Task statement:
The required output is all lines below that contain the word "testcase".

[Plain-text document sources]
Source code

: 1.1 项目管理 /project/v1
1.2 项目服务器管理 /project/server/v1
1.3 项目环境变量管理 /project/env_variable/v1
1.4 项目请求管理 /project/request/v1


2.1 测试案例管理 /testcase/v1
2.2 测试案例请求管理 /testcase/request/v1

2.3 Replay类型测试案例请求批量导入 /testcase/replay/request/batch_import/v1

* * *

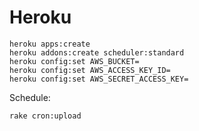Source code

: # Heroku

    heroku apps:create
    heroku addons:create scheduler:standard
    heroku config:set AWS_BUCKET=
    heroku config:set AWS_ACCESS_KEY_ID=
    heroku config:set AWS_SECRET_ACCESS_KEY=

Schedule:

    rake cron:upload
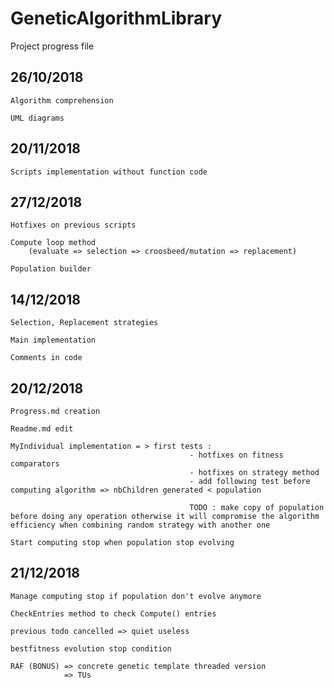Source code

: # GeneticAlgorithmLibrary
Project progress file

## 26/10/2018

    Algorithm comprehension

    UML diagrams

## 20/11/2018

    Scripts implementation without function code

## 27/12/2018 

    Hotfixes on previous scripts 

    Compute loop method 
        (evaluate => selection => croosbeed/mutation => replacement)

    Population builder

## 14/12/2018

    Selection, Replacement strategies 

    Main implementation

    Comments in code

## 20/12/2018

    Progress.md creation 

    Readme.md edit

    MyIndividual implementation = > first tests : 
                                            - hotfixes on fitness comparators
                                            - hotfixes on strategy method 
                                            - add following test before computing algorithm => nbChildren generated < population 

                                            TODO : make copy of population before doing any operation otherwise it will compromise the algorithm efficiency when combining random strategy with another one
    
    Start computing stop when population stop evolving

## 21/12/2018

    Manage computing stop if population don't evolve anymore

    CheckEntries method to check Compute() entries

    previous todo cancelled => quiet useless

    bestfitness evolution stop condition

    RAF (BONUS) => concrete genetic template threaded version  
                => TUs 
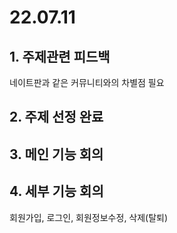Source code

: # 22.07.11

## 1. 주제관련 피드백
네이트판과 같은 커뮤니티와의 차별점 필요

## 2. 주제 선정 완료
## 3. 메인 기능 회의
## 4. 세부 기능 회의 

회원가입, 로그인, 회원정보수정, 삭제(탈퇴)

Exercise answer:
2.1 测试案例管理 /testcase/v1
2.2 测试案例请求管理 /testcase/request/v1
2.3 Replay类型测试案例请求批量导入 /testcase/replay/request/batch_import/v1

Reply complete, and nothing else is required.